For so long believed to be bit-players in histories dominated by men, some queens wielded extraordinary power, and ruled in ways that far surpassed their male counterparts.
In this series we discover what drove these women, how they asserted their authority, and reveal the times when, sometimes, being a woman had its advantages.
Combining archive, location shooting, talking heads and stylised recreations, we trace the rise to power of each queen and investigate their reign. With analysis from historians, academics and psychologists, we will pick apart the challenges they faced and discover each monarch’s unique approach to power while understanding wider themes such as women’s changing position in society and what it meant to be the ‘fairer sex.’
THE VIRGIN QUEEN: ELIZABETH I
Elizabeth took the throne of a deeply divided nation after her siblings Edward and Mary died. The Protestant queen allowed Catholics to continue with their faith so long as they were discrete and remained loyal. Peace and prosperity followed and English culture flourished.

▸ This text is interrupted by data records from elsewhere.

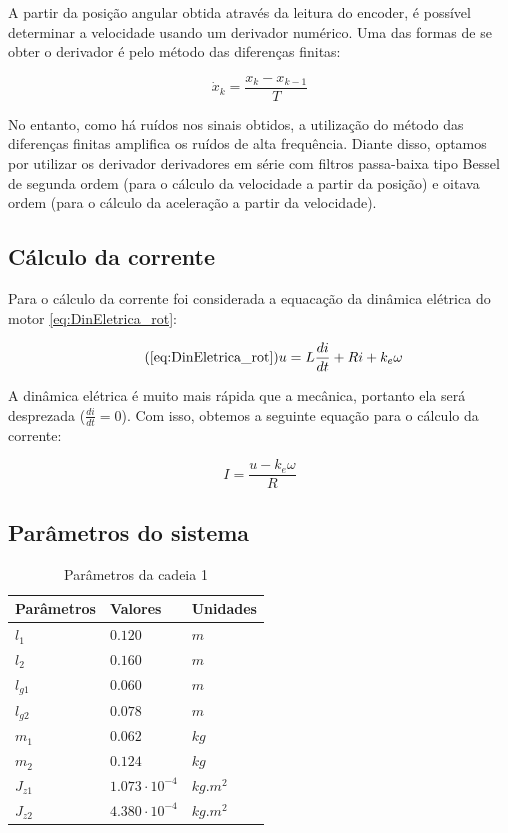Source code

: \documentclass[]{politex}
\begin{document}
A partir da posição angular obtida através da leitura do encoder, é possível determinar a velocidade usando um derivador numérico. Uma das formas de se obter o derivador é pelo método das diferenças finitas:

\begin{equation}
\dot{x}_k = \frac{x_k - x_{k-1}}{T}
\end{equation}

No entanto, como há ruídos nos sinais obtidos, a utilização  do método das diferenças finitas amplifica os ruídos de alta frequência. Diante disso, optamos por utilizar os derivador derivadores em série com filtros passa-baixa tipo Bessel de segunda ordem (para o cálculo da velocidade a partir da posição) e oitava ordem (para o cálculo da aceleração a partir da velocidade).

\subsection{Cálculo da corrente}

Para o cálculo da corrente foi considerada a equacação da dinâmica elétrica do motor \eqref{eq:DinEletrica_rot}:

\begin{equation}
\tag{\ref{eq:DinEletrica_rot}}
	   u = L \frac{di}{dt} + R i + k_{e} \omega
\end{equation}

A dinâmica elétrica é muito mais rápida que a mecânica, portanto ela será desprezada ($\frac{di}{dt} = 0$). Com isso, obtemos a seguinte equação para o cálculo da corrente:

\begin{equation}
\label{corrente}
I = \frac{u - k_e \omega}{R}
\end{equation}

\subsection{Parâmetros do sistema}

\begin{table}[H] 
\centering
\caption{Parâmetros da cadeia 1}
\label{parametrosCadeia1}
\begin{tabular}{l|l|l}
Parâmetros   & Valores                  & Unidades   \\ \hline
$l_1$        & $0.120$                     & $m$        \\
$l_2$        & $0.160$                     & $m$        \\
$l_{g1}$     & $0.060$                     & $m$        \\
$l_{g2}$     & $0.078$                    & $m$        \\
$m_1$        & $0.062$                    & $kg$       \\
$m_2$        & $0.124$                    & $kg$       \\
$J_{z1}$     & $1.073 \cdot 10^{-4}$    & $kg.m^{2}$ \\
$J_{z2}$     & $4.380 \cdot 10^{-4}$    & $kg.m^{2}$ \\
\end{tabular}
\end{table} 
\end{document}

Under Elizabeth the seeds of Empire were sown with Francis Drake and Walter Raleigh, but despite the successes the Virgin Queen had to be on her guard against numerous plots including from the Spanish King Philip II and, of course, his Armada.
THE FORGOTTEN QUEEN: ANNE
Coming to the throne in 1702 Anne modelled herself on Elizabeth I. She was the last monarch of the Stuart dynasty and one of the hardest working monarchs that Britain had ever seen.
She was the first queen of Great Britain, bringing Scotland and England together under one ruler and reigned through a period where Britain became a major player on the world stage.
THE QUEEN OF EMPIRE: VICTORIA
Crowned queen shortly after her 18th birthday, Victoria presided over an extraordinary period of British history which saw huge industrial, social and territorial expansion. She also managed to shift the public perception of the royal family from one that saw them as wasteful and anachronistic to a valued part of British society.
She started the fashion of becoming patron to dozens of charities and supporting the arts and in doing so, became a celebrated public figure, influencing popular culture.
THE QUEEN WHO WOULD BE KING: HATSHEPSUT
Today seen as one of Egypt's most powerful and successful rulers, for centuries Hatshepsut was known as a king rather than a queen as she demanded she was represented as male complete with beard in contemporary depictions.
As pharaoh she oversaw immense engineering works, such as the building of the Temple of Deir el-Bahri and she developed important trade routes across the region. She led expeditions and brought wealth and artistry to the region.
THE REBEL QUEEN: ELEANOR OF AQUITAINE
As a young teenager, Eleanor’s father, the Duke of Aquitaine, passed away, leaving her with the title and huge wealth. She married Louis, son of the French king and became Queen of France, whilst still a teenager.
She was known for her tenacity and strongly influenced Louis’ decision-making. She even accompanied him on his Second Crusade to the Holy Land in 1147.
After their marriage was annulled she married Henry Plantagenet, heir to the English throne. Once Queen of England, she looked after Henry’s interests whilst he was away. However, after another split she ended up the king’s prisoner for 10 years until his death when her son Richard the Lionheart became king.
THE WARRIOR QUEEN: BOUDICA
Boudica turned on her masters, Roman invaders to Britain, when, after the death of her husband Prasutagus chief of the Iceni, they beat her in public and had her daughters raped by slaves. Boudica set about planning her revenge, building an army and uniting warring tribes by focusing on a common enemy.
Boudica and her army of Britons rode to Colchester, Roman Britain’s capital, and razed it to the ground. London and St Albans followed. In all some 80,000 Romans were slaughtered, but her resistance finally came to an end at the Battle of Wattling Street, where 200,000 Britons died.